Yesterday, we learnt from a press release that Hopium had asked Euronext to suspend the listing of its share price. Now we know why. In a ruling from 19 July, the Paris Commercial Court opened receivership proceedings in favour of Hopium for an initial period of 6 months (until 19 January 2024). They are renewable for a further 6 months if need be.
This type of situation applies to companies that suspended their payments and do not have enough liquid assets to pay off their debts.
A continuity plan to pay off debts
In its press release, Hopium stated that the procedure places it under the protection of the Court by freezing all debts incurred prior to 19 July. These will be repaid under the continuity plan that the company intends to submit to the Court during the observation period. In the meantime, Hopium will continue to benefit from the support of its financial partner Atlas Special Opportunities.
The situation is serious, but not necessarily desperate.

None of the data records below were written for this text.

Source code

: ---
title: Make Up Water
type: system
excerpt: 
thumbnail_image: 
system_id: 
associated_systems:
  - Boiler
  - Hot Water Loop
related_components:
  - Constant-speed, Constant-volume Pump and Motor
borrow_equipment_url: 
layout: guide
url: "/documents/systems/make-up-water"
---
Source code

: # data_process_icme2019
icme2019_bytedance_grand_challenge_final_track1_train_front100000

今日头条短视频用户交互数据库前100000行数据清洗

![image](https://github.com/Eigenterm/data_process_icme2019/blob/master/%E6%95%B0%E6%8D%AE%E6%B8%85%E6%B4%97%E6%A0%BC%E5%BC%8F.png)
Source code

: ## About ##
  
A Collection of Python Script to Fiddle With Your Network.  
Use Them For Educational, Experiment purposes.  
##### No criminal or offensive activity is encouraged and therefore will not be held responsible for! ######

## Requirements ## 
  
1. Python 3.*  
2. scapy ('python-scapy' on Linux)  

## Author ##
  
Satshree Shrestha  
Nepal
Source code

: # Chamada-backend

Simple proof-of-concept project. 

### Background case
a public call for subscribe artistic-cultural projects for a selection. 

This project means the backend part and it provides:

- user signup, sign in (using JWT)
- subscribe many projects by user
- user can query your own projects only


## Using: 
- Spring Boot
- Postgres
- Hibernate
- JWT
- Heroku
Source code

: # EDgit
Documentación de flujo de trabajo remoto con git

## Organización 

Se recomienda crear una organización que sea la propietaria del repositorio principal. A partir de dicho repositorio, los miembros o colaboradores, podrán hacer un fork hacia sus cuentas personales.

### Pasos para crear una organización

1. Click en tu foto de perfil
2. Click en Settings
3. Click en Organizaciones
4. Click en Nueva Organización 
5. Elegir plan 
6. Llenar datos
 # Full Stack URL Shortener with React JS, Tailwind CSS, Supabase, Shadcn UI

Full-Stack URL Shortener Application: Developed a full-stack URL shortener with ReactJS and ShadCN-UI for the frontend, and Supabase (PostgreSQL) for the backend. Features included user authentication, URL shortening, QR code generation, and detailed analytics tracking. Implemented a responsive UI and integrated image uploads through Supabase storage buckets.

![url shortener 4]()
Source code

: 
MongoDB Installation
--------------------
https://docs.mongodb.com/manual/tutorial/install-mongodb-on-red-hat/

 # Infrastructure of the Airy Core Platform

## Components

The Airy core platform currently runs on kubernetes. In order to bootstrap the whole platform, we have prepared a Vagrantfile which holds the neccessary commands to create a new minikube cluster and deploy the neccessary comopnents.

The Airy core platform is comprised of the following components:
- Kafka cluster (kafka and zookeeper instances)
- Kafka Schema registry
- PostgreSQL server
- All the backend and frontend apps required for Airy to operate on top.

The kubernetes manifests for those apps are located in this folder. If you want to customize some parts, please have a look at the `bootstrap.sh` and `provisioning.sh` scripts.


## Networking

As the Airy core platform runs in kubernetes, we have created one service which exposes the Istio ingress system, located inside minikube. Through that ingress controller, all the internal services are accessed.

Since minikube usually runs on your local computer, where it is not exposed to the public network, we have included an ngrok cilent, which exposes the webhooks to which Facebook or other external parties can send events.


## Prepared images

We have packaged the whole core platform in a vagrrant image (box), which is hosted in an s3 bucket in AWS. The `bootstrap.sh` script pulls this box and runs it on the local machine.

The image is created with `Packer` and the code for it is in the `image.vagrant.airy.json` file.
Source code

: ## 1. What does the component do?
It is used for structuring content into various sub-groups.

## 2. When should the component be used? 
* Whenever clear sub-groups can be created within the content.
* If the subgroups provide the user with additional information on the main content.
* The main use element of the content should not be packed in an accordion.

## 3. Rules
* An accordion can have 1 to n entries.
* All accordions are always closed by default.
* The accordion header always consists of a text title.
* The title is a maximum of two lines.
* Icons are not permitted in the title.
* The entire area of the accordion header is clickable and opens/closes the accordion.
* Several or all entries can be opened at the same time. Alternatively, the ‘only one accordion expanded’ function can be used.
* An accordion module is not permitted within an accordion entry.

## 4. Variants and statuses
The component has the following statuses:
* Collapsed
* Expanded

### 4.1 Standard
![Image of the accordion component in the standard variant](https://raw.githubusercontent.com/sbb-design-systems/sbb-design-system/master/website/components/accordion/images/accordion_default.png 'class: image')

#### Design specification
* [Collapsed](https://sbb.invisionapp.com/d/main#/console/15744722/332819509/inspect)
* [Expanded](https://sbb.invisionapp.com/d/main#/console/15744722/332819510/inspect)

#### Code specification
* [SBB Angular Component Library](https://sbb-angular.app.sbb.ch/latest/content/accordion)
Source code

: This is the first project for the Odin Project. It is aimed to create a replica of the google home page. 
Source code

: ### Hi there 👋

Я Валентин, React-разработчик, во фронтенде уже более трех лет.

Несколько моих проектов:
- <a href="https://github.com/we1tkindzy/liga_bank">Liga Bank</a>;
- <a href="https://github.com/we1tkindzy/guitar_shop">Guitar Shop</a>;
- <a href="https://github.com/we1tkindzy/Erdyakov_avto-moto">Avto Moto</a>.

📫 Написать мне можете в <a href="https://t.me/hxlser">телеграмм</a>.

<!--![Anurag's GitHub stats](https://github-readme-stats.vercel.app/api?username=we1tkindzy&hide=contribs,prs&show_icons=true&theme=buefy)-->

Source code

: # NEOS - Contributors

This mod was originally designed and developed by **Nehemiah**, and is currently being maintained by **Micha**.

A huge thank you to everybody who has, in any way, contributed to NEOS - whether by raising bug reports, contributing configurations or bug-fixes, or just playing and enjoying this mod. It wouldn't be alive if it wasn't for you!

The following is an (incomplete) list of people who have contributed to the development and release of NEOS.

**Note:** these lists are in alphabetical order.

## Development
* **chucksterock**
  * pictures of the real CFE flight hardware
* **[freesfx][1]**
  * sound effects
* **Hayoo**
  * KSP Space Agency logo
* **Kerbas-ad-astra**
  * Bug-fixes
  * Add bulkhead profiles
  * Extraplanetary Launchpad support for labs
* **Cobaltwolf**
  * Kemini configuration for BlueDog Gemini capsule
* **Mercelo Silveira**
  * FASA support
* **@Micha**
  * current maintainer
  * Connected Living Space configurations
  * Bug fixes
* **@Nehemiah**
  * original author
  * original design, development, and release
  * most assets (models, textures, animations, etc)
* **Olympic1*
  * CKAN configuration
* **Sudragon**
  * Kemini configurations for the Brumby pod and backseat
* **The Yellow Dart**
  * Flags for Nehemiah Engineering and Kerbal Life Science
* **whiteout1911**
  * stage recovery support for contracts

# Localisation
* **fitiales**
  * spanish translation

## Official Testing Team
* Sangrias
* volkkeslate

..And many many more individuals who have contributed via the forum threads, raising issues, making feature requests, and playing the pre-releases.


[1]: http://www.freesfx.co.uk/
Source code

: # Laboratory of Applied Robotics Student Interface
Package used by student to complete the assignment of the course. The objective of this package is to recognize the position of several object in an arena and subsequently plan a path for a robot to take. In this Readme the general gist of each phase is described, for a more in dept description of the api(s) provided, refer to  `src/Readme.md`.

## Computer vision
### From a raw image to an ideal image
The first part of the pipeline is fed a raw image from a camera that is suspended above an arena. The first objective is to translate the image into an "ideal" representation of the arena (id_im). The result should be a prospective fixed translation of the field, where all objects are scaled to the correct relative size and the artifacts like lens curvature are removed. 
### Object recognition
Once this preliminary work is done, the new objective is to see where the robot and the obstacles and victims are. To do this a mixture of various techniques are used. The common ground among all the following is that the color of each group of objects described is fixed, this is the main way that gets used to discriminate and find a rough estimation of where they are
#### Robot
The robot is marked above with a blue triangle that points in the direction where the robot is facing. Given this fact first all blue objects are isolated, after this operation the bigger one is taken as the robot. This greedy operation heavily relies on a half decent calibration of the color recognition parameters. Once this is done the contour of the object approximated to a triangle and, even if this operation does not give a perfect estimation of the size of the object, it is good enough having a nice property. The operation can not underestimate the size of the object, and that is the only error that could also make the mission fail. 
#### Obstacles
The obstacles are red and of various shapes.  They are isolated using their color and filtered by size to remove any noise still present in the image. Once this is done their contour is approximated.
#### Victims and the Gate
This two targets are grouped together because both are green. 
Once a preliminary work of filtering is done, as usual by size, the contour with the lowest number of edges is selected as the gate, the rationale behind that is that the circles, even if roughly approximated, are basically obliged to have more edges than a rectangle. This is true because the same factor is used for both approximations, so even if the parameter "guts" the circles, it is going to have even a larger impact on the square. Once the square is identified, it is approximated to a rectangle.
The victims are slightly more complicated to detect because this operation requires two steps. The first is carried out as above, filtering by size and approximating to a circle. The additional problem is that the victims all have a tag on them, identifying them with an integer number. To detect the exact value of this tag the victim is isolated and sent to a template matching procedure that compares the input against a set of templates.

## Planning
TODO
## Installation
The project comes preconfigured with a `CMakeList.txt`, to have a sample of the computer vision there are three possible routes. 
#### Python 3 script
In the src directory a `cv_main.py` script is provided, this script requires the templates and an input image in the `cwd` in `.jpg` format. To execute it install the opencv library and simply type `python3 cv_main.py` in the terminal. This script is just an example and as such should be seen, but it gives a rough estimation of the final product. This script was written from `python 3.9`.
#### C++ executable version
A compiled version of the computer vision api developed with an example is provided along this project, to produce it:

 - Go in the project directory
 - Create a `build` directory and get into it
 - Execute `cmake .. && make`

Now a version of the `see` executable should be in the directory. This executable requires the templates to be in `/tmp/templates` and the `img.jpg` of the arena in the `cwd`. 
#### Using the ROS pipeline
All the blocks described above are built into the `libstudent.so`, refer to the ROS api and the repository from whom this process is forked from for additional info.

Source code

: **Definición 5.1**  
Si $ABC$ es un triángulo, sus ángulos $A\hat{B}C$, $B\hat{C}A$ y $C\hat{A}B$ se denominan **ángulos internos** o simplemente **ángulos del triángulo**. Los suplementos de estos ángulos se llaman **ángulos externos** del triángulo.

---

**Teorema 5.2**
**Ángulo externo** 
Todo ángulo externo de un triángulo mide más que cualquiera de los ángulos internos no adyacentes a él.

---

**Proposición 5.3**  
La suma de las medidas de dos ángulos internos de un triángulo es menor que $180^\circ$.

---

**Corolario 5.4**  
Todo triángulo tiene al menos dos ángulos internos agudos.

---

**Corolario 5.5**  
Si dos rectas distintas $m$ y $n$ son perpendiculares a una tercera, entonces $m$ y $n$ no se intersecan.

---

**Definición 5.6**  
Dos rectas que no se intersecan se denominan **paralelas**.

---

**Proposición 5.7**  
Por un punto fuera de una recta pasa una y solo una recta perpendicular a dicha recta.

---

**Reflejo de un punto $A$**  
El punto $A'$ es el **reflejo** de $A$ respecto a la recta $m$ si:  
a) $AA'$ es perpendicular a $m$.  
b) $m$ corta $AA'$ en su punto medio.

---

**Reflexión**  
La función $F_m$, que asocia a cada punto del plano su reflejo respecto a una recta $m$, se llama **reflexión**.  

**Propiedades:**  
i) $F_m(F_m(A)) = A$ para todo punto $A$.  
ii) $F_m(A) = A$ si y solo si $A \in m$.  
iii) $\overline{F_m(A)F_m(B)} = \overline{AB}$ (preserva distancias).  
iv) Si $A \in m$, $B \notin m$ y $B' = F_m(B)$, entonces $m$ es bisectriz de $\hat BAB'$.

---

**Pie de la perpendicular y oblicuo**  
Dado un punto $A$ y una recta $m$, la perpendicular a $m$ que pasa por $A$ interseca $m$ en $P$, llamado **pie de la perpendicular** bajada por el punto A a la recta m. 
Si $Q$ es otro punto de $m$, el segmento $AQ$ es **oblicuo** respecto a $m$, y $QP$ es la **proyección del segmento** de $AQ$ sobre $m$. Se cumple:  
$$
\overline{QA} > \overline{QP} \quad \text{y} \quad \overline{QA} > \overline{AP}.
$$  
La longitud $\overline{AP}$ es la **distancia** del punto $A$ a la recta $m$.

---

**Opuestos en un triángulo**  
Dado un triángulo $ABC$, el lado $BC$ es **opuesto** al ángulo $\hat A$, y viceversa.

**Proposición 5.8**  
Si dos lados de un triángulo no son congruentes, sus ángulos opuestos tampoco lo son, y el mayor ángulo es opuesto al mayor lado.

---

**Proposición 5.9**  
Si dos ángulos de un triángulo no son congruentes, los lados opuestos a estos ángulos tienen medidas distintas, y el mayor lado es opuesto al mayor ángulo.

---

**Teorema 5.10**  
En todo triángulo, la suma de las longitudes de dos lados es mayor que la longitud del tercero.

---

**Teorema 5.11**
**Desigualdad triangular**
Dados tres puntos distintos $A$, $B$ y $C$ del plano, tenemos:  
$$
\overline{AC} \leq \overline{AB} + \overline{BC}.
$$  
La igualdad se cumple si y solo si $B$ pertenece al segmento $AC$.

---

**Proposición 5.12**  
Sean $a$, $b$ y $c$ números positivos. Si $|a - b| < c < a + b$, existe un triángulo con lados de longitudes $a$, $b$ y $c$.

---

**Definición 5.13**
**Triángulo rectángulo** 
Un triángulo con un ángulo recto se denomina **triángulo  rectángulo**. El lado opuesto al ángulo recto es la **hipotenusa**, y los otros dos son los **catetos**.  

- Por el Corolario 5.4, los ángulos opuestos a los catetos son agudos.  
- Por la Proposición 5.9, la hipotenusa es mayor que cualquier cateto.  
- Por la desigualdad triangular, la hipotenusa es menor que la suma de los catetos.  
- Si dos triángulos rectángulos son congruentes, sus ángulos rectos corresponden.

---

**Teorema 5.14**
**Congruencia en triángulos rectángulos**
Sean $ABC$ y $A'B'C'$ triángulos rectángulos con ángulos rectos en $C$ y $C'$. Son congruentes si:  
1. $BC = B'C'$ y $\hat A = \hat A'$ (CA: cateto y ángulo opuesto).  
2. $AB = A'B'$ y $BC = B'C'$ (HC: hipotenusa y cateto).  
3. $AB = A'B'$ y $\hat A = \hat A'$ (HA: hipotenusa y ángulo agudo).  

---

Despite the receivership Hopium is determined to keep developing its fuel cell
Thanks to this new support Hopium will be able to continue developing its hydrogen fuel cell up to TRL 6 technology level, developing a prototype close to mass production by concentrating its resources on R&D. The company’s aim is to demonstrate “the maturity of its proprietary technology and its ability to serve the mobility sector.” The observation period will also enable the company to “pursue ongoing contacts and discussions with potential industrial and commercial partners.”